Validus Holdings announced Monday that it signed a definitive agreement to acquire Western World Insurance Group for nearly $700 million, in a deal that leaves the management team and brand of the specialty insurer intact.

Under the deal terms, Western World’s owners will receive $690 million in cash in exchange for 100 percent of the outstanding stock of Western World.

Western World, through its subsidiaries, is a specialty lines insurance company with a 50-year track record of profitability and a pioneer in the binding authority business model, Validus said in a statement. The specialty carrier is based in Franklin Lakes, N.J.

Western World will continue to operate as a standalone business within Validus, led by its current management team and preserving Western World’s name, strong brand equity and market reputation.

The transaction brings Validus a highly regarded U.S. insurance carrier with longstanding agency and customer relationships, Validus said.

Ed Noonan, Chair and CEO, Validus Holdings
Ed Noonan, Chair and CEO, Validus Holdings

In a statement announcing the deal, Ed Noonan, Validus’ chairman and CEO, said, “Bringing together Validus, a leader in the short-tail insurance and reinsurance market, and Western World, with its excellent U.S. distribution platform, outstanding management and industry-leading technology, creates a franchise that will provide compelling products and services for our customers.”

Noonan has made no secret of his desire to acquire a U.S. insurance presence, complementing the group’s Bermuda reinsurance operations and London-based specialty insurance operation, Talbot Underwriters.
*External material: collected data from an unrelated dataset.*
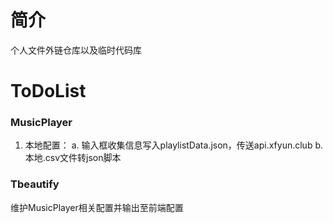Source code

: # 简介
个人文件外链仓库以及临时代码库

# ToDoList
### MusicPlayer
1. 本地配置：
   a. 输入框收集信息写入playlistData.json，传送api.xfyun.club
   b. 本地.csv文件转json脚本

### Tbeautify
维护MusicPlayer相关配置并输出至前端配置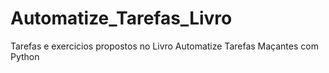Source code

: # Automatize_Tarefas_Livro
Tarefas e exercicios propostos no Livro Automatize Tarefas Maçantes com Python
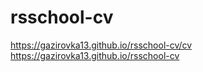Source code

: # rsschool-cv
https://gazirovka13.github.io/rsschool-cv/cv
https://gazirovka13.github.io/rsschool-cv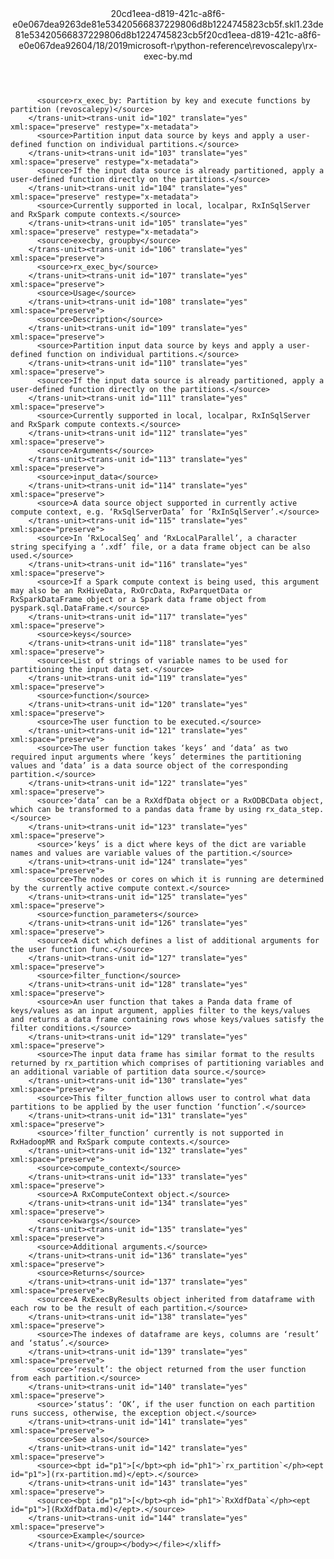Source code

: <?xml version="1.0"?><xliff version="1.2" xmlns="urn:oasis:names:tc:xliff:document:1.2" xmlns:xsi="http://www.w3.org/2001/XMLSchema-instance" xsi:schemaLocation="urn:oasis:names:tc:xliff:document:1.2 xliff-core-1.2-transitional.xsd"><file datatype="xml" original="rx-exec-by.md" source-language="en-US" target-language="en-US"><header><tool tool-id="mdxliff" tool-name="mdxliff" tool-version="1.0-d1654b2" tool-company="Microsoft" /><xliffext:skl_file_name xmlns:xliffext="urn:microsoft:content:schema:xliffextensions">20cd1eea-d819-421c-a8f6-e0e067dea9263de81e53420566837229806d8b1224745823cb5f.skl</xliffext:skl_file_name><xliffext:version xmlns:xliffext="urn:microsoft:content:schema:xliffextensions">1.2</xliffext:version><xliffext:ms.openlocfilehash xmlns:xliffext="urn:microsoft:content:schema:xliffextensions">3de81e53420566837229806d8b1224745823cb5f</xliffext:ms.openlocfilehash><xliffext:ms.sourcegitcommit xmlns:xliffext="urn:microsoft:content:schema:xliffextensions">20cd1eea-d819-421c-a8f6-e0e067dea926</xliffext:ms.sourcegitcommit><xliffext:ms.lasthandoff xmlns:xliffext="urn:microsoft:content:schema:xliffextensions">04/18/2019</xliffext:ms.lasthandoff><xliffext:ms.openlocfilepath xmlns:xliffext="urn:microsoft:content:schema:xliffextensions">microsoft-r\python-reference\revoscalepy\rx-exec-by.md</xliffext:ms.openlocfilepath></header><body><group id="content" extype="content"><trans-unit id="101" translate="yes" xml:space="preserve" restype="x-metadata">
          <source>rx_exec_by: Partition by key and execute functions by partition (revoscalepy)</source>
        </trans-unit><trans-unit id="102" translate="yes" xml:space="preserve" restype="x-metadata">
          <source>Partition input data source by keys and apply a user-defined function on individual partitions.</source>
        </trans-unit><trans-unit id="103" translate="yes" xml:space="preserve" restype="x-metadata">
          <source>If the input data source is already partitioned, apply a user-defined function directly on the partitions.</source>
        </trans-unit><trans-unit id="104" translate="yes" xml:space="preserve" restype="x-metadata">
          <source>Currently supported in local, localpar, RxInSqlServer and RxSpark compute contexts.</source>
        </trans-unit><trans-unit id="105" translate="yes" xml:space="preserve" restype="x-metadata">
          <source>execby, groupby</source>
        </trans-unit><trans-unit id="106" translate="yes" xml:space="preserve">
          <source>rx_exec_by</source>
        </trans-unit><trans-unit id="107" translate="yes" xml:space="preserve">
          <source>Usage</source>
        </trans-unit><trans-unit id="108" translate="yes" xml:space="preserve">
          <source>Description</source>
        </trans-unit><trans-unit id="109" translate="yes" xml:space="preserve">
          <source>Partition input data source by keys and apply a user-defined function on individual partitions.</source>
        </trans-unit><trans-unit id="110" translate="yes" xml:space="preserve">
          <source>If the input data source is already partitioned, apply a user-defined function directly on the partitions.</source>
        </trans-unit><trans-unit id="111" translate="yes" xml:space="preserve">
          <source>Currently supported in local, localpar, RxInSqlServer and RxSpark compute contexts.</source>
        </trans-unit><trans-unit id="112" translate="yes" xml:space="preserve">
          <source>Arguments</source>
        </trans-unit><trans-unit id="113" translate="yes" xml:space="preserve">
          <source>input_data</source>
        </trans-unit><trans-unit id="114" translate="yes" xml:space="preserve">
          <source>A data source object supported in currently active compute context, e.g. ‘RxSqlServerData’ for ‘RxInSqlServer’.</source>
        </trans-unit><trans-unit id="115" translate="yes" xml:space="preserve">
          <source>In ‘RxLocalSeq’ and ‘RxLocalParallel’, a character string specifying a ‘.xdf’ file, or a data frame object can be also used.</source>
        </trans-unit><trans-unit id="116" translate="yes" xml:space="preserve">
          <source>If a Spark compute context is being used, this argument may also be an RxHiveData, RxOrcData, RxParquetData or RxSparkDataFrame object or a Spark data frame object from pyspark.sql.DataFrame.</source>
        </trans-unit><trans-unit id="117" translate="yes" xml:space="preserve">
          <source>keys</source>
        </trans-unit><trans-unit id="118" translate="yes" xml:space="preserve">
          <source>List of strings of variable names to be used for partitioning the input data set.</source>
        </trans-unit><trans-unit id="119" translate="yes" xml:space="preserve">
          <source>function</source>
        </trans-unit><trans-unit id="120" translate="yes" xml:space="preserve">
          <source>The user function to be executed.</source>
        </trans-unit><trans-unit id="121" translate="yes" xml:space="preserve">
          <source>The user function takes ‘keys’ and ‘data’ as two required input arguments where ‘keys’ determines the partitioning values and ‘data’ is a data source object of the corresponding partition.</source>
        </trans-unit><trans-unit id="122" translate="yes" xml:space="preserve">
          <source>‘data’ can be a RxXdfData object or a RxODBCData object, which can be transformed to a pandas data frame by using rx_data_step.</source>
        </trans-unit><trans-unit id="123" translate="yes" xml:space="preserve">
          <source>‘keys’ is a dict where keys of the dict are variable names and values are variable values of the partition.</source>
        </trans-unit><trans-unit id="124" translate="yes" xml:space="preserve">
          <source>The nodes or cores on which it is running are determined by the currently active compute context.</source>
        </trans-unit><trans-unit id="125" translate="yes" xml:space="preserve">
          <source>function_parameters</source>
        </trans-unit><trans-unit id="126" translate="yes" xml:space="preserve">
          <source>A dict which defines a list of additional arguments for the user function func.</source>
        </trans-unit><trans-unit id="127" translate="yes" xml:space="preserve">
          <source>filter_function</source>
        </trans-unit><trans-unit id="128" translate="yes" xml:space="preserve">
          <source>An user function that takes a Panda data frame of keys/values as an input argument, applies filter to the keys/values and returns a data frame containing rows whose keys/values satisfy the filter conditions.</source>
        </trans-unit><trans-unit id="129" translate="yes" xml:space="preserve">
          <source>The input data frame has similar format to the results returned by rx_partition which comprises of partitioning variables and an additional variable of partition data source.</source>
        </trans-unit><trans-unit id="130" translate="yes" xml:space="preserve">
          <source>This filter_function allows user to control what data partitions to be applied by the user function ‘function’.</source>
        </trans-unit><trans-unit id="131" translate="yes" xml:space="preserve">
          <source>‘filter_function’ currently is not supported in RxHadoopMR and RxSpark compute contexts.</source>
        </trans-unit><trans-unit id="132" translate="yes" xml:space="preserve">
          <source>compute_context</source>
        </trans-unit><trans-unit id="133" translate="yes" xml:space="preserve">
          <source>A RxComputeContext object.</source>
        </trans-unit><trans-unit id="134" translate="yes" xml:space="preserve">
          <source>kwargs</source>
        </trans-unit><trans-unit id="135" translate="yes" xml:space="preserve">
          <source>Additional arguments.</source>
        </trans-unit><trans-unit id="136" translate="yes" xml:space="preserve">
          <source>Returns</source>
        </trans-unit><trans-unit id="137" translate="yes" xml:space="preserve">
          <source>A RxExecByResults object inherited from dataframe with each row to be the result of each partition.</source>
        </trans-unit><trans-unit id="138" translate="yes" xml:space="preserve">
          <source>The indexes of dataframe are keys, columns are ‘result’ and ‘status’.</source>
        </trans-unit><trans-unit id="139" translate="yes" xml:space="preserve">
          <source>‘result’: the object returned from the user function from each partition.</source>
        </trans-unit><trans-unit id="140" translate="yes" xml:space="preserve">
          <source>‘status’: ‘OK’, if the user function on each partition runs success, otherwise, the exception object.</source>
        </trans-unit><trans-unit id="141" translate="yes" xml:space="preserve">
          <source>See also</source>
        </trans-unit><trans-unit id="142" translate="yes" xml:space="preserve">
          <source><bpt id="p1">[</bpt><ph id="ph1">`rx_partition`</ph><ept id="p1">](rx-partition.md)</ept>.</source>
        </trans-unit><trans-unit id="143" translate="yes" xml:space="preserve">
          <source><bpt id="p1">[</bpt><ph id="ph1">`RxXdfData`</ph><ept id="p1">](RxXdfData.md)</ept>.</source>
        </trans-unit><trans-unit id="144" translate="yes" xml:space="preserve">
          <source>Example</source>
        </trans-unit></group></body></file></xliff>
“The U.S. market is the world’s biggest. We really have never scratched the surface of it in our direct insurance operations,” he said during a first-quarter earnings conference call. “While the rate of increase for pricing in the U.S. is slowing,” he said, “it’s still positive. Rates are broadly attractive. So I would expect to see us expanding our footprint in the U.S. as a growth source,” he continued during the earnings call.
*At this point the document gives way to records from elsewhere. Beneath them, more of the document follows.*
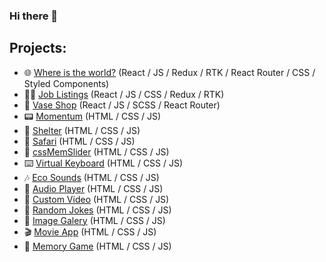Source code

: ### Hi there 👋

## Projects:
- :globe_with_meridians: [Where is the world?](https://where-in-the-world-kohl.vercel.app/) (React / JS / Redux / RTK / React Router / CSS / Styled Components)
- :man_technologist: [Job Listings](https://ywvv.github.io/job-listings/) (React / JS / CSS / Redux / RTK)
- :amphora: [Vase Shop](https://ywvv.github.io/vase-shop/) (React / JS / SCSS / React Router)
- :pager: [Momentum](https://ywvv.github.io/momentum/) (HTML / CSS / JS)
- :dog: [Shelter](https://ywvv.github.io/shelter/) (HTML / CSS / JS)
- :giraffe: [Safari](https://ywvv.github.io/Safari/) (HTML / CSS / JS)
- :hatched_chick: [cssMemSlider](https://ywvv.github.io/cssMemSlider/cssMemSlider/) (HTML / CSS / JS)
- :keyboard: [Virtual Keyboard](https://ywvv.github.io/virtual-keyboard/) (HTML / CSS / JS)
- :notes: [Eco Sounds](https://ywvv.github.io/JS30/eco-sounds/) (HTML / CSS / JS)
- :musical_note: [Audio Player](https://ywvv.github.io/JS30/audio-player/) (HTML / CSS / JS)
- :vhs: [Custom Video](https://ywvv.github.io/JS30/custom-video/) (HTML / CSS / JS)
- :ledger: [Random Jokes](https://ywvv.github.io/JS30/random-jokes/) (HTML / CSS / JS)
- :sunrise: [Image Galery](https://ywvv.github.io/JS30/image-galery/) (HTML / CSS / JS)
- :clapper: [Movie App](https://ywvv.github.io/JS30/movie-app/) (HTML / CSS / JS)
- :paw_prints: [Memory Game](https://ywvv.github.io/JS30/memory-game/) (HTML / CSS / JS)
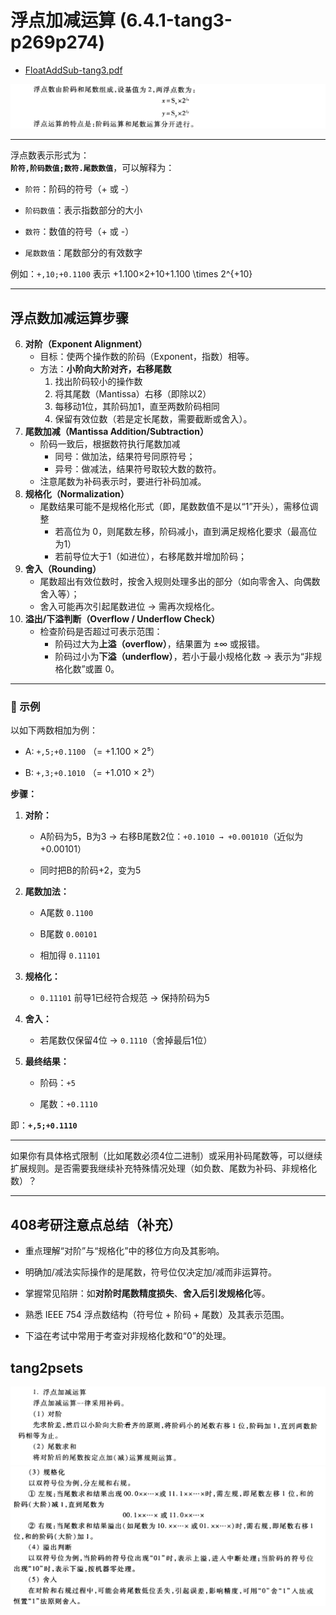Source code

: 
# 浮点加减运算 (6.4.1-tang3-p269p274)

- [FloatAddSub-tang3.pdf](assets/FloatAddSub-tang3.pdf)

![](assets/Pasted%20image%2020250530135807.png)

---

浮点数表示形式为：  
**`阶符,阶码数值;数符.尾数数值`**，可以解释为：

- `阶符`：阶码的符号（+ 或 -）
    
- `阶码数值`：表示指数部分的大小
    
- `数符`：数值的符号（+ 或 -）
    
- `尾数数值`：尾数部分的有效数字
    

例如：`+,10;+0.1100` 表示 +1.100×2+10+1.100 \times 2^{+10}

---

## 浮点数加减运算步骤

6. **对阶（Exponent Alignment）**  
	- 目标：使两个操作数的阶码（Exponent，指数）相等。
	- 方法：**小阶向大阶对齐，右移尾数**
		1. 找出阶码较小的操作数
		2. 将其尾数（Mantissa）右移（即除以2）
		3. 每移动1位，其阶码加1，直至两数阶码相同
		4. 保留有效位数（若是定长尾数，需要截断或舍入）。
7. **尾数加减（Mantissa Addition/Subtraction）**
    - 阶码一致后，根据数符执行尾数加减
        - 同号：做加法，结果符号同原符号；
        - 异号：做减法，结果符号取较大数的数符。
    - 注意尾数为补码表示时，要进行补码加减。
8. **规格化（Normalization）**
    - 尾数结果可能不是规格化形式（即，尾数数值不是以“1”开头），需移位调整
        - 若高位为 0，则尾数左移，阶码减小，直到满足规格化要求（最高位为1）
        - 若前导位大于1（如进位），右移尾数并增加阶码；
9. **舍入（Rounding）**
    - 尾数超出有效位数时，按舍入规则处理多出的部分（如向零舍入、向偶数舍入等）；
    - 舍入可能再次引起尾数进位 → 需再次规格化。
10. **溢出/下溢判断（Overflow / Underflow Check）**
    - 检查阶码是否超过可表示范围：
        - 阶码过大为**上溢（overflow）**，结果置为 ±∞ 或报错。
        - 阶码过小为**下溢（underflow）**，若小于最小规格化数 → 表示为“非规格化数”或置 0。

---

### 📌 示例

以如下两数相加为例：

- A: `+,5;+0.1100` （= +1.100 × 2⁵）
    
- B: `+,3;+0.1010` （= +1.010 × 2³）
    

**步骤：**

1. **对阶：**
    
    - A阶码为5，B为3 → 右移B尾数2位：`+0.1010 → +0.001010`（近似为 +0.00101）
        
    - 同时把B的阶码+2，变为5
        
2. **尾数加法：**
    
    - A尾数 `0.1100`
        
    - B尾数 `0.00101`
        
    - 相加得 `0.11101`
        
3. **规格化：**
    
    - `0.11101` 前导1已经符合规范 → 保持阶码为5
        
4. **舍入：**
    
    - 若尾数仅保留4位 → `0.1110`（舍掉最后1位）
        
5. **最终结果：**
    
    - 阶码：`+5`
        
    - 尾数：`+0.1110`
        

即：**`+,5;+0.1110`**

---

如果你有具体格式限制（比如尾数必须4位二进制）或采用补码尾数等，可以继续扩展规则。是否需要我继续补充特殊情况处理（如负数、尾数为补码、非规格化数）？

---

## 408考研注意点总结（补充）

- 重点理解“对阶”与“规格化”中的移位方向及其影响。
    
- 明确加/减法实际操作的是尾数，符号位仅决定加/减而非运算符。
    
- 掌握常见陷阱：如**对阶时尾数精度损失**、**舍入后引发规格化**等。
    
- 熟悉 IEEE 754 浮点数结构（符号位 + 阶码 + 尾数）及其表示范围。
    
- 下溢在考试中常用于考查对非规格化数和“0”的处理。
    


## tang2psets

![](assets/Pasted%20image%2020250530135703.png)
![](assets/Pasted%20image%2020250530135746.png)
In Monday’s statement, Tom Mulligan, Western World’s CEO, called joining Validus “a great outcome for Western World.”

“Validus brings capital and expertise in short-tail classes of business, which will advance the competitive advantages in all of our underwriting divisions,” Mulligan said, adding that he and his colleagues looked forward to being able to provide additional products and capacity to their agents and customers through the relationship with Validus.

Validus anticipates the closing to take place near the end of the third quarter of 2014, subject to the obtaining of required regulatory approvals and the satisfaction of other customary closing conditions.
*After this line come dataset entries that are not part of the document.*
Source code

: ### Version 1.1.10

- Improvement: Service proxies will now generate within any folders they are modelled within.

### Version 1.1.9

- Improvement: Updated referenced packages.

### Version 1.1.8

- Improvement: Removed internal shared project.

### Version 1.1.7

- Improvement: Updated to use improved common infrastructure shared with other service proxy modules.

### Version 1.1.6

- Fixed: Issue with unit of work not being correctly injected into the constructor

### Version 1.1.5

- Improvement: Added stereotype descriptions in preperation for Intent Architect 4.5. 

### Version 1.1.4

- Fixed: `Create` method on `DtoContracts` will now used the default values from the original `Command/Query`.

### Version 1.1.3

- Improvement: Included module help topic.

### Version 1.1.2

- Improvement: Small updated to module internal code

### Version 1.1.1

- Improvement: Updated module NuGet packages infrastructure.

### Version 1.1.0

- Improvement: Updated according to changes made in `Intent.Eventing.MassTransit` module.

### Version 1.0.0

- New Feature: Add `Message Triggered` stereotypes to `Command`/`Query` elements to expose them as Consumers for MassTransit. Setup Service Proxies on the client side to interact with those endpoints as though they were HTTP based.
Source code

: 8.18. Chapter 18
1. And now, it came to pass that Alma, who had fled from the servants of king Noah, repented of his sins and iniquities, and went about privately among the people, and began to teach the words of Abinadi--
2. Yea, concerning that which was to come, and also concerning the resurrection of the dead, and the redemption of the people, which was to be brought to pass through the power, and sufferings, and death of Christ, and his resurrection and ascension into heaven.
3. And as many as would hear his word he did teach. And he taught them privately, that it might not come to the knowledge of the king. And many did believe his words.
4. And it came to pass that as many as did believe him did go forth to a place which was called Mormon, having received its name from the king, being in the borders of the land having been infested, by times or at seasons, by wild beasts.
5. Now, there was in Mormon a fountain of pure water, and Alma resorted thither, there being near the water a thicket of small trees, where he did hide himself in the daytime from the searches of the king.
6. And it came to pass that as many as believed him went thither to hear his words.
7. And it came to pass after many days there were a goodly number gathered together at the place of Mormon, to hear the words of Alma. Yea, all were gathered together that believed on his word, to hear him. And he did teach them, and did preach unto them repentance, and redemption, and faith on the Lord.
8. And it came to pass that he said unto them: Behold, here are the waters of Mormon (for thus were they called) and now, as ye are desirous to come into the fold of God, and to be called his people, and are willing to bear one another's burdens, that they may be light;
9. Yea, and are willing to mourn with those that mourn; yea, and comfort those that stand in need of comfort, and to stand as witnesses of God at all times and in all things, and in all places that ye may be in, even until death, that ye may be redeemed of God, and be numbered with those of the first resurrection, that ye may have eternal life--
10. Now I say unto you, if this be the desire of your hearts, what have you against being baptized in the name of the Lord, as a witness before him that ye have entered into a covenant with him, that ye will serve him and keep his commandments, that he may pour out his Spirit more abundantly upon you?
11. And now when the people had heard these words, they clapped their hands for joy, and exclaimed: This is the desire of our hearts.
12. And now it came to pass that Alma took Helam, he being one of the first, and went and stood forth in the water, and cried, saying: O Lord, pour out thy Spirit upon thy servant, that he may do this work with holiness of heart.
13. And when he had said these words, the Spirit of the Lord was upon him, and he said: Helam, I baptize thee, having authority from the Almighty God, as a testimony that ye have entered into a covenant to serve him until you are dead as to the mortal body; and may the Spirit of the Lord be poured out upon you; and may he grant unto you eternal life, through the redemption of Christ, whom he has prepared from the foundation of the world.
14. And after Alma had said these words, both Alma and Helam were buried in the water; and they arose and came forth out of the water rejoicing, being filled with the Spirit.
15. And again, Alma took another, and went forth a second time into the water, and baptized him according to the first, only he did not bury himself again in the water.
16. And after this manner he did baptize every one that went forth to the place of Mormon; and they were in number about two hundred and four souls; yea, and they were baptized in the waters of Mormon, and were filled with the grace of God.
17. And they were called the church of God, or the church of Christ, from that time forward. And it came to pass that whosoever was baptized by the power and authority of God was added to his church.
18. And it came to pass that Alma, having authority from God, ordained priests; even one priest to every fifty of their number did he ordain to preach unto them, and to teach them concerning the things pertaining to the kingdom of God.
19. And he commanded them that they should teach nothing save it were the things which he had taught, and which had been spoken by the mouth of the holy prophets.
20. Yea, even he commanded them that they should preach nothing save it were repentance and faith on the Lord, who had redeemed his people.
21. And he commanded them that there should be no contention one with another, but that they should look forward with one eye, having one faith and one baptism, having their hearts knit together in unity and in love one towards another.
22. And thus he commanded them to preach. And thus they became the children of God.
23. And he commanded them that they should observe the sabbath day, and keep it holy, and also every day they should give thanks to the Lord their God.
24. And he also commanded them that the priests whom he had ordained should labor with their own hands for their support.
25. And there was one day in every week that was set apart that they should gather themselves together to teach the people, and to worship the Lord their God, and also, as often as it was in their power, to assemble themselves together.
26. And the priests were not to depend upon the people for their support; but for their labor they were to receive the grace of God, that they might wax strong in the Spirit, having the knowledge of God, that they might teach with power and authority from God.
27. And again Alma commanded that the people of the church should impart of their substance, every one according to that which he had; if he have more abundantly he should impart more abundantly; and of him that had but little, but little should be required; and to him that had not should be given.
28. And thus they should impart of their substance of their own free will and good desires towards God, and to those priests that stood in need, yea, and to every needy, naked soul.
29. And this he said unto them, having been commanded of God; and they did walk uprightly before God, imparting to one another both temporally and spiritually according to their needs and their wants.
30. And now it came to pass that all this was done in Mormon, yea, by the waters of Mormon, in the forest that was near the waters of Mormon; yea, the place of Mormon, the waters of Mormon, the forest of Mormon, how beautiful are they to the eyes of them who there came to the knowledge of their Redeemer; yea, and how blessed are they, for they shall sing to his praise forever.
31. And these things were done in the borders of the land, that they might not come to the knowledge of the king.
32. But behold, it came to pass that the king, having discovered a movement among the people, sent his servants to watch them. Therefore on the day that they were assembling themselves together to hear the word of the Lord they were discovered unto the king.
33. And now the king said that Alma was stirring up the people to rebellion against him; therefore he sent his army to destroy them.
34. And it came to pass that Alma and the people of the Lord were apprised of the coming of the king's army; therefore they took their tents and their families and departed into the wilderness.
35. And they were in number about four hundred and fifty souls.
Western World’s March 31, 2014 adjusted GAAP book value is estimated to be $518.3 million.

Validus intends to use existing funds for the transaction.

About Validus Holdings Ltd.

Validus Holdings Ltd. is a provider of reinsurance, insurance and insurance-linked securities management operating through three primary segments: Validus Reinsurance Ltd., Talbot Holdings Ltd. and AlphaCat Managers Ltd.

Validus Reinsurance Ltd. is a Bermuda-based reinsurer focused on short-tail lines of reinsurance.

Talbot Holdings Ltd. is the Bermuda parent of the specialty insurance group primarily operating within the Lloyd’s insurance market through Syndicate 1183.

AlphaCat Managers Ltd. is a Bermuda-based investment adviser managing capital for third parties and the group in insurance-linked securities and other property-catastrophe reinsurance investments.

About Western World

Western World Insurance Group Inc. is a specialty U.S. commercial insurer offering insurance products on a surplus lines basis and on an admitted basis through its subsdiaries.

Western World’s three operating companies are domiciled in New Hampshire and are headquartered in Franklin Lakes, N.J.